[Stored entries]
..........
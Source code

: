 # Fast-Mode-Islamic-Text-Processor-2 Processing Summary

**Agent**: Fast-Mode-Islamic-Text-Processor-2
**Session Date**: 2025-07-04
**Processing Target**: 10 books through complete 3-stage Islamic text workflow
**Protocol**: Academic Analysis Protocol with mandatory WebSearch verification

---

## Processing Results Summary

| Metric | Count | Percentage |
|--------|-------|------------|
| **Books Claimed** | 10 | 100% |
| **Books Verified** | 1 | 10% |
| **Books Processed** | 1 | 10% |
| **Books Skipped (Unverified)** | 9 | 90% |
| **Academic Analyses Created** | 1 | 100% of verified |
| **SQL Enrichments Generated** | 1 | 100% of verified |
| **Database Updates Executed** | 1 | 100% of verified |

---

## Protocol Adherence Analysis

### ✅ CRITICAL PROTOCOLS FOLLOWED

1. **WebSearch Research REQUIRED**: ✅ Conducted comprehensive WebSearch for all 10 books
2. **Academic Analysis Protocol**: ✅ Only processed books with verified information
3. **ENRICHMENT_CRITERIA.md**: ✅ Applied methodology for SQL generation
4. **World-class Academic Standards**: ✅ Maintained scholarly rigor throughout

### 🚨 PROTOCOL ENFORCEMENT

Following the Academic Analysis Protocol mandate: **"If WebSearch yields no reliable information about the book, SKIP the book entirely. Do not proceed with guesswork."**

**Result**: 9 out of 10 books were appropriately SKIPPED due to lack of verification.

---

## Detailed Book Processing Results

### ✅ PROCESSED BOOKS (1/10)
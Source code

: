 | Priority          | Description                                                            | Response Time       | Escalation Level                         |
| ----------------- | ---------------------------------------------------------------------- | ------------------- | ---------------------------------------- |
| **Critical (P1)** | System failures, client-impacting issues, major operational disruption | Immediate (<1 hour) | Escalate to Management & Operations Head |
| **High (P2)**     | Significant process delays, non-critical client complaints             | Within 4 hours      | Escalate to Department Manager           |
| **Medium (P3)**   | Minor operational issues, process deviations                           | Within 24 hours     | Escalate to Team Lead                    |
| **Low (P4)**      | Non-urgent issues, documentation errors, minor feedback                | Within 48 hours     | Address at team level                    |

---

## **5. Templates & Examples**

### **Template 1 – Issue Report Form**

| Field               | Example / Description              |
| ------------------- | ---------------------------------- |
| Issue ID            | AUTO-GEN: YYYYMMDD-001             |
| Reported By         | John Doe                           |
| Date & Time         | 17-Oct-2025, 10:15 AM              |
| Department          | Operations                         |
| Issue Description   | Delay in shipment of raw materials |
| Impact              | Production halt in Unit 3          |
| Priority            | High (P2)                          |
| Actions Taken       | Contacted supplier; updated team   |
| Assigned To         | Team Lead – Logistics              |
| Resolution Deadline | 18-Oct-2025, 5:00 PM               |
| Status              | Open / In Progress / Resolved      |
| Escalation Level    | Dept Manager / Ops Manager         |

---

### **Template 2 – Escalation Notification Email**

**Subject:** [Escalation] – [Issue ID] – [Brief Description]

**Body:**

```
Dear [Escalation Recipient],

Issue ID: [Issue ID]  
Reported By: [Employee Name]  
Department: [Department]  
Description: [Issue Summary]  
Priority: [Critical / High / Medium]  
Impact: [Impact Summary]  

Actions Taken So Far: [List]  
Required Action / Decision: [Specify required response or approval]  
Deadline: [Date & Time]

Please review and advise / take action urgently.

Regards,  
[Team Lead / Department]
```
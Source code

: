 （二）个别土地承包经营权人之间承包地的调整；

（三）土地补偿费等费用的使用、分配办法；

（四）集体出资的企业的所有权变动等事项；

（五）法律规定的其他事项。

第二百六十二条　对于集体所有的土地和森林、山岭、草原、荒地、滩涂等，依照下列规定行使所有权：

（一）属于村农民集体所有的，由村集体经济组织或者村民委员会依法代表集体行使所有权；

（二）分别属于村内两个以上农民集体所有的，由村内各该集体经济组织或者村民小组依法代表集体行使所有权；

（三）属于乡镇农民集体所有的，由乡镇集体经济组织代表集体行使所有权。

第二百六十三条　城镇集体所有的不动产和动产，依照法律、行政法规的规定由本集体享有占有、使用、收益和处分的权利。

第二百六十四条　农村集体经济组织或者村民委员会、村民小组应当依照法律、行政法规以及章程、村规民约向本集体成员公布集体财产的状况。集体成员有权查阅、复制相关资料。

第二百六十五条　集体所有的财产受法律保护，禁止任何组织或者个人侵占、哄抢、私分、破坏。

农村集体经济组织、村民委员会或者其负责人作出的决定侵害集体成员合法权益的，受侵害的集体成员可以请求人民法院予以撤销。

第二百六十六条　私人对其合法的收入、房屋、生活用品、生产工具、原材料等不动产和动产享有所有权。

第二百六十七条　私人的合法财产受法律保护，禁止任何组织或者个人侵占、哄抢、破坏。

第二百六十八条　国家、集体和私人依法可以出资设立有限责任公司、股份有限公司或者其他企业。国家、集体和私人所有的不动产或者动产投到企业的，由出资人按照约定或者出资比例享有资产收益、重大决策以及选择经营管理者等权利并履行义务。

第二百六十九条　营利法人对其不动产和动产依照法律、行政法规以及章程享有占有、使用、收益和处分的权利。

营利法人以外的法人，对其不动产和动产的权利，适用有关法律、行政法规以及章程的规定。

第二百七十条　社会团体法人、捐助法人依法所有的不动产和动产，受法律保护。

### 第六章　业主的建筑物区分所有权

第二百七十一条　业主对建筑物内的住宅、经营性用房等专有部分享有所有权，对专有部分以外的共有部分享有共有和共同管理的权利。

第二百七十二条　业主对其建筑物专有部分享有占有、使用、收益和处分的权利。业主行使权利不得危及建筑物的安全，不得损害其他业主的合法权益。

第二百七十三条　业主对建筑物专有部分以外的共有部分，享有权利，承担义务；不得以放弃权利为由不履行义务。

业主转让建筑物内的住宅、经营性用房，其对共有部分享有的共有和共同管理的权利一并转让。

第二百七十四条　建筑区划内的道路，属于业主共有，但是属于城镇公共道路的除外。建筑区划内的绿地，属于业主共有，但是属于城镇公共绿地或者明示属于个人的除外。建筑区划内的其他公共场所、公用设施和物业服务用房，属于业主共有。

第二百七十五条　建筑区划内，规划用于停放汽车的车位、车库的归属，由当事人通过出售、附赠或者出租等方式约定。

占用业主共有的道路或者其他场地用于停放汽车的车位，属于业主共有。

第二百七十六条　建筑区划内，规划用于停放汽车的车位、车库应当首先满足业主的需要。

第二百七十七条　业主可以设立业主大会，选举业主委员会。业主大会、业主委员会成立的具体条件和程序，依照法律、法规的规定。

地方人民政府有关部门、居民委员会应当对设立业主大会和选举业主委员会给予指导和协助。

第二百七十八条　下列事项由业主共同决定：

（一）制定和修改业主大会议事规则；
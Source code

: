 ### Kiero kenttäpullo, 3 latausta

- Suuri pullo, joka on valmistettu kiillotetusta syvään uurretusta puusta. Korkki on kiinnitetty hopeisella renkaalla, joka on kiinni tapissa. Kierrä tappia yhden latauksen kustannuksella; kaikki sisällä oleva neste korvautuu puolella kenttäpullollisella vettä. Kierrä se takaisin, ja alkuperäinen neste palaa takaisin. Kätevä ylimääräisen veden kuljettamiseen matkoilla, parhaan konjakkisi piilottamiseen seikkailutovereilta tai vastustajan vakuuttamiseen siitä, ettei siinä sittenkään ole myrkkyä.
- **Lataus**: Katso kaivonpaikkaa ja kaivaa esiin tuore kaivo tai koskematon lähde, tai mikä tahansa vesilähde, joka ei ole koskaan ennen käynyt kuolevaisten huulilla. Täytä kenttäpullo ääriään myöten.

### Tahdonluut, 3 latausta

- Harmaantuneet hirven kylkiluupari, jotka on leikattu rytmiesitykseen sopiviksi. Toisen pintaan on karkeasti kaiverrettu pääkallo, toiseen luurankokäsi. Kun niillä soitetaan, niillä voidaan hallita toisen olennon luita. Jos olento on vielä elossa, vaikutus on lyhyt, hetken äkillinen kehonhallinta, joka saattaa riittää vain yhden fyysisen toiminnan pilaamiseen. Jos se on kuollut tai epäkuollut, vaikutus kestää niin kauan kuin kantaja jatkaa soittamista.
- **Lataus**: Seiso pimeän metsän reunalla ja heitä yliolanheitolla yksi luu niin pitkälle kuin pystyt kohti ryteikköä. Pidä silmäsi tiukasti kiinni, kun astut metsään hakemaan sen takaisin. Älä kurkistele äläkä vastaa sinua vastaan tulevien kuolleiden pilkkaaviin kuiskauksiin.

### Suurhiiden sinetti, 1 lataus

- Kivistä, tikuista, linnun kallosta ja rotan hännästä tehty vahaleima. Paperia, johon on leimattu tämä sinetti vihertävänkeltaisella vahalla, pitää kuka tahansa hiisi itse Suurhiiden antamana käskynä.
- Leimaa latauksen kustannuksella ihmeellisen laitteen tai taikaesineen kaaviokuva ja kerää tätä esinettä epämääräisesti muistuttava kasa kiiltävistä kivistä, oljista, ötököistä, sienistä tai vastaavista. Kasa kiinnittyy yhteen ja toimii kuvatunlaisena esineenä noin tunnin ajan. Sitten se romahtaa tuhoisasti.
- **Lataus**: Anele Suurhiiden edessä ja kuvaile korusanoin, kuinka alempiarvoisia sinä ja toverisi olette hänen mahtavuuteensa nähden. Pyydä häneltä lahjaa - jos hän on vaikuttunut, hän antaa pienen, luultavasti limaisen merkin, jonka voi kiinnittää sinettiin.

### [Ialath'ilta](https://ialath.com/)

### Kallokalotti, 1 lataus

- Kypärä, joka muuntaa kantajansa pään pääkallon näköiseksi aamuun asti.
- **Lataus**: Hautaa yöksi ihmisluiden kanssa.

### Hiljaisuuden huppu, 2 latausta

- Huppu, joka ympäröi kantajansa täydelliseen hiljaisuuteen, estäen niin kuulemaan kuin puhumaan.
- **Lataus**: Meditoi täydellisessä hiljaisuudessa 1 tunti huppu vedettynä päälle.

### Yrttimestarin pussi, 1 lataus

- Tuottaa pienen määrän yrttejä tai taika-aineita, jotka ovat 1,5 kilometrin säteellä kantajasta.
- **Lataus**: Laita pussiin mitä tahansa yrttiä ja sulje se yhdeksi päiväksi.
..........
▶ [Task to carry out] Which lines in the data above hold the word "Islamic"? Return each of them.

▶ [Response to the exercise]
: # Fast-Mode-Islamic-Text-Processor-2 Processing Summary
**Agent**: Fast-Mode-Islamic-Text-Processor-2
**Processing Target**: 10 books through complete 3-stage Islamic text workflow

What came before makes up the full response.